Mert ve Eren, Boran'ın odasına gidince ortama sessizlik çöktü. Derin bir nefes alıp odaya çıktım. Üzerimi değiştirdim, makyajımı sildim ve yatağa yattım. Zaten yattığım gibi uyudum.

Yatağın yanında bir çökelme hissedince gözlerimi açtım.

"Boran?" dedim sorarcasına.

"Efendim güzelim." dedi ve saçlarımı okşadı.

"Çocukları öldürmedin değil mi?" dedim kaşlarımı çatarak.

Güldü. "Hayır, ama kabul etmem gerekirse gozüm tuttu ikisini de. Tabii bunu onlara kesinlikle söylemedim. Odama gidince ikisi de öylece durup bana baktı, konuşamadılar. Bende biraz sert bakınca..." dedi ve başını yana eğdi.

Yatağa iyice uzandı ve bana sarıldı. Ben de ona sarıldım. Tek kelime etmedik. Uyumaya yakın bir zamanda kulağıma şu sözleri fısıldadı.

"Bana aitsin."

**********

"Ne ciddi misin?"

"Evet neden?" dedi Boran.

"Bir de niye diye soruyor ya, Boran 8 gün sonra nadıl düğün olur. Çok şey var daha hazırlanması gereken saçmalama."

"Tarihi aldım bile." diyince gözlerimi kocaman açtım.

"Ne zaman aldın ya, niye dört nala gider gibi hızla yapıyoruz ki düğünü. Kovalayan mı var?"

"Kovalayan yok ama artık yeter. Yaklaşık 4 yıldır yanımdasın. Evlenme teklifini etmekte geç bile kaldım. Daha erken etmeliydim." diyince göz devirdim.

"Delisin." dedim ve yukarı çıkarken bana arkamdan seslendi.

"Biliyorum."

Göz devirdim.

"Gözlerini devirme." dedi ve arkamı döndüm. Nasıl fark etti??

********

Gerçekten evleneceğimize inanamıyordum. Mevsim Ateş... çok değişik geliyordu ama güzeldi. Onun soyadını taşımak çok güzel olurdu.

8 gün sonra evlenecektik, hala niye acele ettiğini anlamış değilim.  Bunu anlamak için çabalamayacam, çünkü anlayacağımı sanmıyordum.
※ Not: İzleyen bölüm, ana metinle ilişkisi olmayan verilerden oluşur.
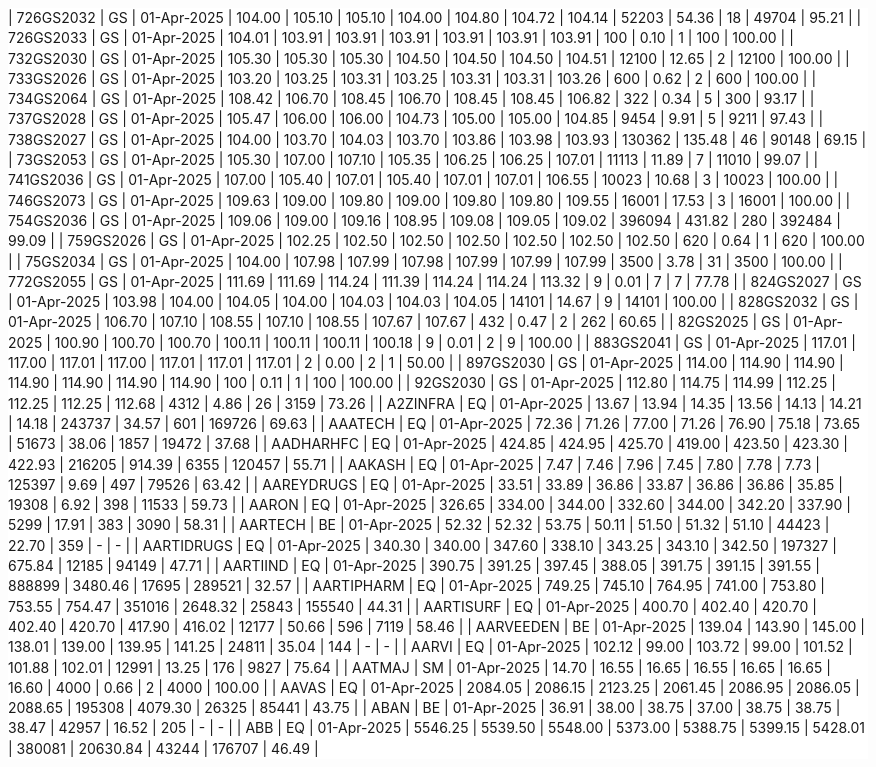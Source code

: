 | 726GS2032 | GS | 01-Apr-2025 | 104.00 | 105.10 | 105.10 | 104.00 | 104.80 | 104.72 | 104.14 | 52203 | 54.36 | 18 | 49704 | 95.21 |
| 726GS2033 | GS | 01-Apr-2025 | 104.01 | 103.91 | 103.91 | 103.91 | 103.91 | 103.91 | 103.91 | 100 | 0.10 | 1 | 100 | 100.00 |
| 732GS2030 | GS | 01-Apr-2025 | 105.30 | 105.30 | 105.30 | 104.50 | 104.50 | 104.50 | 104.51 | 12100 | 12.65 | 2 | 12100 | 100.00 |
| 733GS2026 | GS | 01-Apr-2025 | 103.20 | 103.25 | 103.31 | 103.25 | 103.31 | 103.31 | 103.26 | 600 | 0.62 | 2 | 600 | 100.00 |
| 734GS2064 | GS | 01-Apr-2025 | 108.42 | 106.70 | 108.45 | 106.70 | 108.45 | 108.45 | 106.82 | 322 | 0.34 | 5 | 300 | 93.17 |
| 737GS2028 | GS | 01-Apr-2025 | 105.47 | 106.00 | 106.00 | 104.73 | 105.00 | 105.00 | 104.85 | 9454 | 9.91 | 5 | 9211 | 97.43 |
| 738GS2027 | GS | 01-Apr-2025 | 104.00 | 103.70 | 104.03 | 103.70 | 103.86 | 103.98 | 103.93 | 130362 | 135.48 | 46 | 90148 | 69.15 |
| 73GS2053 | GS | 01-Apr-2025 | 105.30 | 107.00 | 107.10 | 105.35 | 106.25 | 106.25 | 107.01 | 11113 | 11.89 | 7 | 11010 | 99.07 |
| 741GS2036 | GS | 01-Apr-2025 | 107.00 | 105.40 | 107.01 | 105.40 | 107.01 | 107.01 | 106.55 | 10023 | 10.68 | 3 | 10023 | 100.00 |
| 746GS2073 | GS | 01-Apr-2025 | 109.63 | 109.00 | 109.80 | 109.00 | 109.80 | 109.80 | 109.55 | 16001 | 17.53 | 3 | 16001 | 100.00 |
| 754GS2036 | GS | 01-Apr-2025 | 109.06 | 109.00 | 109.16 | 108.95 | 109.08 | 109.05 | 109.02 | 396094 | 431.82 | 280 | 392484 | 99.09 |
| 759GS2026 | GS | 01-Apr-2025 | 102.25 | 102.50 | 102.50 | 102.50 | 102.50 | 102.50 | 102.50 | 620 | 0.64 | 1 | 620 | 100.00 |
| 75GS2034 | GS | 01-Apr-2025 | 104.00 | 107.98 | 107.99 | 107.98 | 107.99 | 107.99 | 107.99 | 3500 | 3.78 | 31 | 3500 | 100.00 |
| 772GS2055 | GS | 01-Apr-2025 | 111.69 | 111.69 | 114.24 | 111.39 | 114.24 | 114.24 | 113.32 | 9 | 0.01 | 7 | 7 | 77.78 |
| 824GS2027 | GS | 01-Apr-2025 | 103.98 | 104.00 | 104.05 | 104.00 | 104.03 | 104.03 | 104.05 | 14101 | 14.67 | 9 | 14101 | 100.00 |
| 828GS2032 | GS | 01-Apr-2025 | 106.70 | 107.10 | 108.55 | 107.10 | 108.55 | 107.67 | 107.67 | 432 | 0.47 | 2 | 262 | 60.65 |
| 82GS2025 | GS | 01-Apr-2025 | 100.90 | 100.70 | 100.70 | 100.11 | 100.11 | 100.11 | 100.18 | 9 | 0.01 | 2 | 9 | 100.00 |
| 883GS2041 | GS | 01-Apr-2025 | 117.01 | 117.00 | 117.01 | 117.00 | 117.01 | 117.01 | 117.01 | 2 | 0.00 | 2 | 1 | 50.00 |
| 897GS2030 | GS | 01-Apr-2025 | 114.00 | 114.90 | 114.90 | 114.90 | 114.90 | 114.90 | 114.90 | 100 | 0.11 | 1 | 100 | 100.00 |
| 92GS2030 | GS | 01-Apr-2025 | 112.80 | 114.75 | 114.99 | 112.25 | 112.25 | 112.25 | 112.68 | 4312 | 4.86 | 26 | 3159 | 73.26 |
| A2ZINFRA | EQ | 01-Apr-2025 | 13.67 | 13.94 | 14.35 | 13.56 | 14.13 | 14.21 | 14.18 | 243737 | 34.57 | 601 | 169726 | 69.63 |
| AAATECH | EQ | 01-Apr-2025 | 72.36 | 71.26 | 77.00 | 71.26 | 76.90 | 75.18 | 73.65 | 51673 | 38.06 | 1857 | 19472 | 37.68 |
| AADHARHFC | EQ | 01-Apr-2025 | 424.85 | 424.95 | 425.70 | 419.00 | 423.50 | 423.30 | 422.93 | 216205 | 914.39 | 6355 | 120457 | 55.71 |
| AAKASH | EQ | 01-Apr-2025 | 7.47 | 7.46 | 7.96 | 7.45 | 7.80 | 7.78 | 7.73 | 125397 | 9.69 | 497 | 79526 | 63.42 |
| AAREYDRUGS | EQ | 01-Apr-2025 | 33.51 | 33.89 | 36.86 | 33.87 | 36.86 | 36.86 | 35.85 | 19308 | 6.92 | 398 | 11533 | 59.73 |
| AARON | EQ | 01-Apr-2025 | 326.65 | 334.00 | 344.00 | 332.60 | 344.00 | 342.20 | 337.90 | 5299 | 17.91 | 383 | 3090 | 58.31 |
| AARTECH | BE | 01-Apr-2025 | 52.32 | 52.32 | 53.75 | 50.11 | 51.50 | 51.32 | 51.10 | 44423 | 22.70 | 359 | - | - |
| AARTIDRUGS | EQ | 01-Apr-2025 | 340.30 | 340.00 | 347.60 | 338.10 | 343.25 | 343.10 | 342.50 | 197327 | 675.84 | 12185 | 94149 | 47.71 |
| AARTIIND | EQ | 01-Apr-2025 | 390.75 | 391.25 | 397.45 | 388.05 | 391.75 | 391.15 | 391.55 | 888899 | 3480.46 | 17695 | 289521 | 32.57 |
| AARTIPHARM | EQ | 01-Apr-2025 | 749.25 | 745.10 | 764.95 | 741.00 | 753.80 | 753.55 | 754.47 | 351016 | 2648.32 | 25843 | 155540 | 44.31 |
| AARTISURF | EQ | 01-Apr-2025 | 400.70 | 402.40 | 420.70 | 402.40 | 420.70 | 417.90 | 416.02 | 12177 | 50.66 | 596 | 7119 | 58.46 |
| AARVEEDEN | BE | 01-Apr-2025 | 139.04 | 143.90 | 145.00 | 138.01 | 139.00 | 139.95 | 141.25 | 24811 | 35.04 | 144 | - | - |
| AARVI | EQ | 01-Apr-2025 | 102.12 | 99.00 | 103.72 | 99.00 | 101.52 | 101.88 | 102.01 | 12991 | 13.25 | 176 | 9827 | 75.64 |
| AATMAJ | SM | 01-Apr-2025 | 14.70 | 16.55 | 16.65 | 16.55 | 16.65 | 16.65 | 16.60 | 4000 | 0.66 | 2 | 4000 | 100.00 |
| AAVAS | EQ | 01-Apr-2025 | 2084.05 | 2086.15 | 2123.25 | 2061.45 | 2086.95 | 2086.05 | 2088.65 | 195308 | 4079.30 | 26325 | 85441 | 43.75 |
| ABAN | BE | 01-Apr-2025 | 36.91 | 38.00 | 38.75 | 37.00 | 38.75 | 38.75 | 38.47 | 42957 | 16.52 | 205 | - | - |
| ABB | EQ | 01-Apr-2025 | 5546.25 | 5539.50 | 5548.00 | 5373.00 | 5388.75 | 5399.15 | 5428.01 | 380081 | 20630.84 | 43244 | 176707 | 46.49 |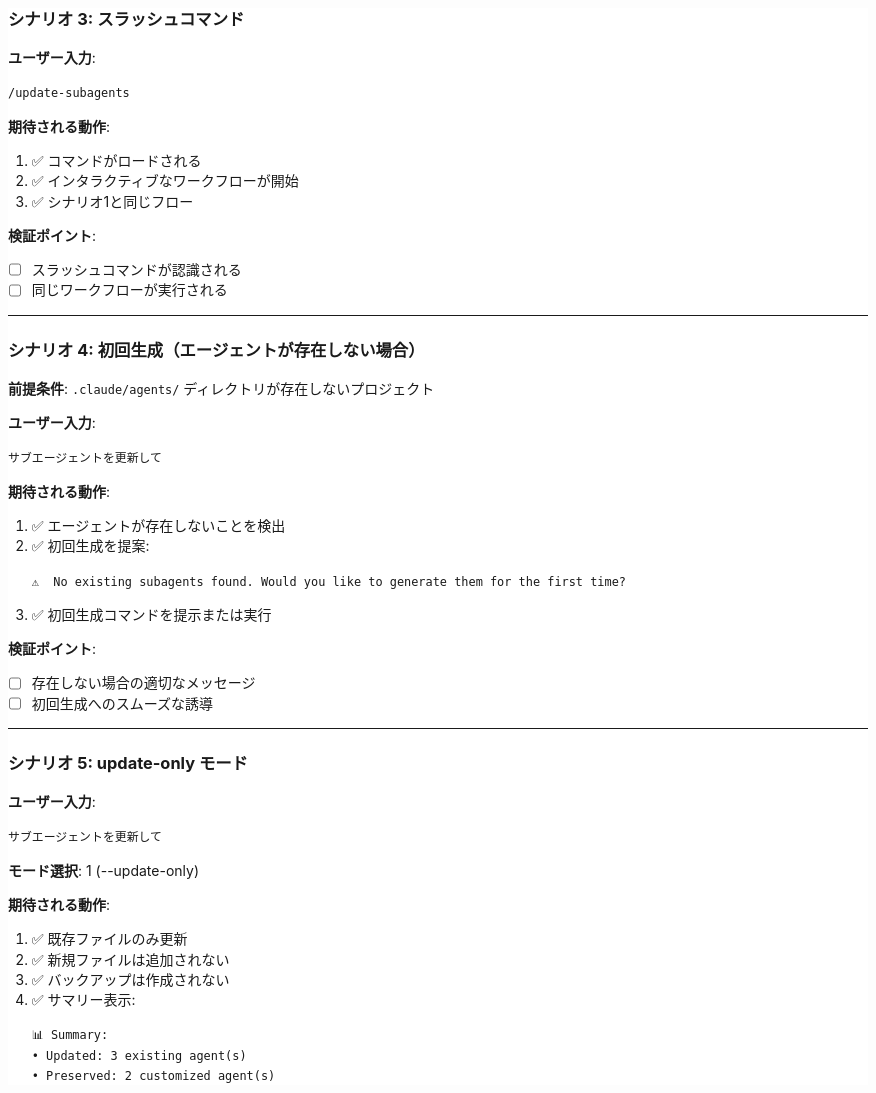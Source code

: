 ### シナリオ 3: スラッシュコマンド

**ユーザー入力**:
```
/update-subagents
```

**期待される動作**:

1. ✅ コマンドがロードされる
2. ✅ インタラクティブなワークフローが開始
3. ✅ シナリオ1と同じフロー

**検証ポイント**:
- [ ] スラッシュコマンドが認識される
- [ ] 同じワークフローが実行される

---

### シナリオ 4: 初回生成（エージェントが存在しない場合）

**前提条件**: `.claude/agents/` ディレクトリが存在しないプロジェクト

**ユーザー入力**:
```
サブエージェントを更新して
```

**期待される動作**:

1. ✅ エージェントが存在しないことを検出
2. ✅ 初回生成を提案:
   ```
   ⚠️  No existing subagents found. Would you like to generate them for the first time?
   ```
3. ✅ 初回生成コマンドを提示または実行

**検証ポイント**:
- [ ] 存在しない場合の適切なメッセージ
- [ ] 初回生成へのスムーズな誘導

---

### シナリオ 5: update-only モード

**ユーザー入力**:
```
サブエージェントを更新して
```
**モード選択**: 1 (--update-only)

**期待される動作**:

1. ✅ 既存ファイルのみ更新
2. ✅ 新規ファイルは追加されない
3. ✅ バックアップは作成されない
4. ✅ サマリー表示:
   ```
   📊 Summary:
   • Updated: 3 existing agent(s)
   • Preserved: 2 customized agent(s)
   ```
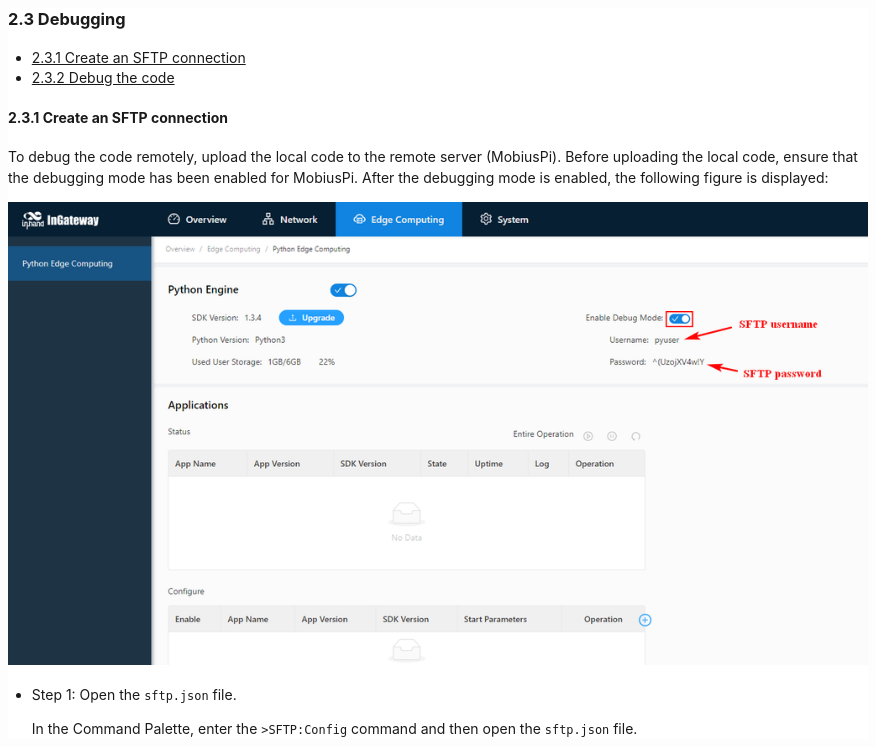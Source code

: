 <a id="debugging"> </a>  

### 2.3 Debugging

- [2.3.1 Create an SFTP connection](#create-an-sftp-connection)
- [2.3.2 Debug the code](#debug-the-code)

<a id="create-an-sftp-connection"> </a>  

#### 2.3.1 Create an SFTP connection

To debug the code remotely, upload the local code to the remote server (MobiusPi). Before uploading the local code, ensure that the debugging mode has been enabled for MobiusPi. After the debugging mode is enabled, the following figure is displayed:

![](images/2020-05-26-09-53-30.png)

- Step 1: Open the `sftp.json` file.
  
  In the Command Palette, enter the `>SFTP:Config` command and then open the `sftp.json` file.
Zaten kızlar bana evlenme teklifi ettiğini duyunca 'nasıl evlenme teklifi etti', 'kabul ettin mi?' gibi sorular soruyormuşlardı. Yaklaşık 1 saat onlara cevap vermek zorunda kalmıştım.

"Hemen alışverişe çıkmalıyız." dedi Ceren heyecanla.

"Aynen." dedi Peri de.

"Sen de geleceksin, sana da gelinlik falan alacaz zaten of çok işimiz var." dedi Ceren ve biraz daha durduktan sonra çıktılar.

Alışveriş yaparken yorulacağım kesindi.

Annemlere söyleyince çok sevinmişlerdi. Abilerim zaten biraz bozuldu. Çünkü beni daha yeni bulmuşlardı ve beni bulduklari gibi evleniyordum. Onlarda da kendi çapında haklı sayılırlar aslında....

Salonda kendi kendime şarkı söyleyip aynı zamanda da etrafı topluyorum.

"Bana bak, bu konuda ben haklıyım tamam mı?" diye bağırarak içeri Ceren girdi. "Mert beni deli etme... ne demek ben haklıyım... konusmuyorum seninle kapat telefonu... ne demek suratına kapatamam bal gibi de kapatırım." dediği gibi telefonu kapattı. Ben Ceren'e anlamaz gözlerle bakarken Peri de bağırarak mutfaktan çıktı. O da telefonla konuşuyordu.

"Eren o saçlarını bana yoldurtma... O elbiseyi beğendim ve onu giyecem... abimin düğünü oluyor güzel olmam lazım... sana ne... beni çıldırıyorsun... giyicem... ooof..." deyip o da telefonu kapattı.

"Mert beni deli ediyor. Kavga ettik."

"Bizde." dedi Peri.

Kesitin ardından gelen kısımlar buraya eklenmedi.